More than half of Gen Z workers plan to change roles to achieve better work/life balance.
Although Gen Z and millennials are concerned about an economic downturn, 56% of Gen Z workers and 40% of millennials plan to leave their current roles within the next two years.
According to a Deloitte Ireland survey, they are seeking a better work/life balance but also want more flexible working arrangements than they currently have.
“The fact that three in ten of the Gen Z generation also do part-time work to supplement their income, really underpins this critical issue”
The study reveals that 53% of millennials believe the economic situation will worsen in the next 12 months compared to 36% of Gen Z. Around 55% of Irish millennials cite the cost of living as being their number one greatest concern while 25% of millennials left their organisations in 2022 as a result of burnout.
The Great Reimagination
The post pandemic ‘Great Resignation’ theme is being witnessed as a global trend, and is also permeating Irish workplaces. Less stress, better career advancement opportunities and more attractive conditions like hybrid and remote working, are driving employees to leave organisations that do not support these needs.
Businesses also recognise the challenge with CEOs ranking labour and skills shortage as the number one external issue expected to influence or disrupt their business strategy in the next 12 months, according another recent Deloitte survey of global CEOs.
The Irish participants who took part in the millennial and Gen Z global study of over 45 countries, responded that they are more willing than ever to leave for fresh opportunities.
They are seeking options to provide them with better salary/reward, work life balance, higher flexibility and opportunity offered by employers, and, to a lesser extent, organisations focused on climate change. In the wake of the pandemic, many started to reassess what is important to them and to make decisions based on this reassessment. This makes for an interesting employment climate – full of risk but also full of opportunities.

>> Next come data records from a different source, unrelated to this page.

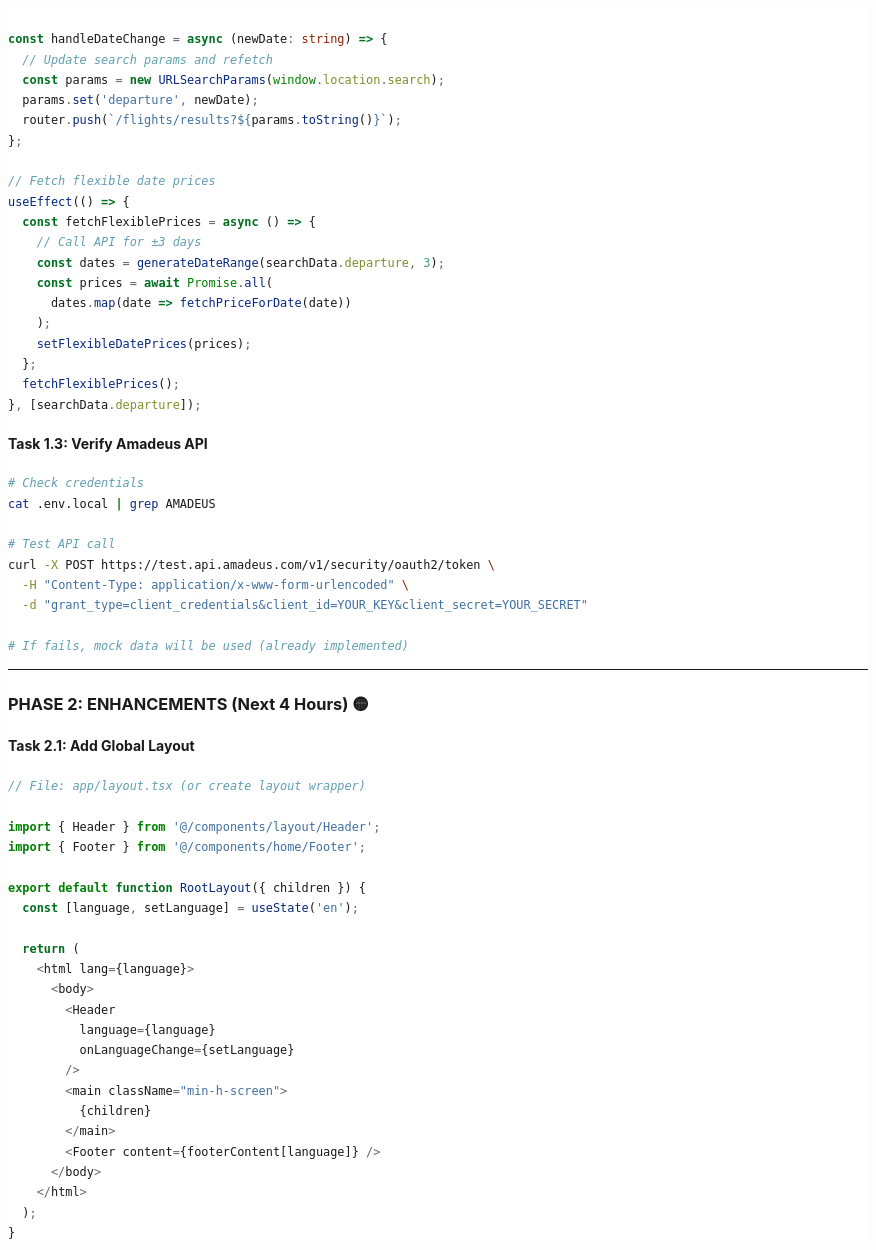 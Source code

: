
 ```typescript

const handleDateChange = async (newDate: string) => {
  // Update search params and refetch
  const params = new URLSearchParams(window.location.search);
  params.set('departure', newDate);
  router.push(`/flights/results?${params.toString()}`);
};

// Fetch flexible date prices
useEffect(() => {
  const fetchFlexiblePrices = async () => {
    // Call API for ±3 days
    const dates = generateDateRange(searchData.departure, 3);
    const prices = await Promise.all(
      dates.map(date => fetchPriceForDate(date))
    );
    setFlexibleDatePrices(prices);
  };
  fetchFlexiblePrices();
}, [searchData.departure]);
```

#### **Task 1.3: Verify Amadeus API**
```bash
# Check credentials
cat .env.local | grep AMADEUS

# Test API call
curl -X POST https://test.api.amadeus.com/v1/security/oauth2/token \
  -H "Content-Type: application/x-www-form-urlencoded" \
  -d "grant_type=client_credentials&client_id=YOUR_KEY&client_secret=YOUR_SECRET"

# If fails, mock data will be used (already implemented)
```

---

### **PHASE 2: ENHANCEMENTS (Next 4 Hours)** 🟡

#### **Task 2.1: Add Global Layout**
```typescript
// File: app/layout.tsx (or create layout wrapper)

import { Header } from '@/components/layout/Header';
import { Footer } from '@/components/home/Footer';

export default function RootLayout({ children }) {
  const [language, setLanguage] = useState('en');

  return (
    <html lang={language}>
      <body>
        <Header
          language={language}
          onLanguageChange={setLanguage}
        />
        <main className="min-h-screen">
          {children}
        </main>
        <Footer content={footerContent[language]} />
      </body>
    </html>
  );
}
```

Climate change and mental health
“The top trend that stood out in the Irish context in this survey is a strong desire and decisiveness around a better work/life balance,” said Gary Notley, director of Human Capital at Deloitte Ireland.
“The fact that one-in-four of the millennials surveyed have already left their roles due to burnout – no doubt exacerbated by the demands and stresses of the pandemic – shows that this is area employers really need to address and focus on, if they are to retain talent. While Ireland did experience the ‘Great Resignation’, there is however an opportunity to redefine it to the ‘Great Reimagination’. Organisations can recover and thrive by reflecting, revisiting, and reinventing work to better leverage technology, harness the power of workforce, and reimagine the workplace.
“One in two millennials and one in three of Gen Zs said that better work/life balance is the main consideration when looking at an organisation’s offering in 2022. This correlates with the second trend around mental health. Globally and in Ireland, Gen Z employees have been most affected by anxiety, stress and mental health issues over 2021 and 2022.
“The concern around the cost of living is much higher in Ireland when compared with global figures, with 55% of Irish millennials citing the cost of living as being their number one greatest concern, in comparison to 36% globally. The fact that three in ten of the Gen Z generation also do part-time work to supplement their income, really underpins this critical issue.
“Climate change is also a key concern with three quarters of both cohorts in Ireland agreeing that the world is at a tipping point in responding to climate change. Concern about this is becoming increasingly pivotal in the decision-making processes of those in their 20s, 30s and 40s,” Notley concluded.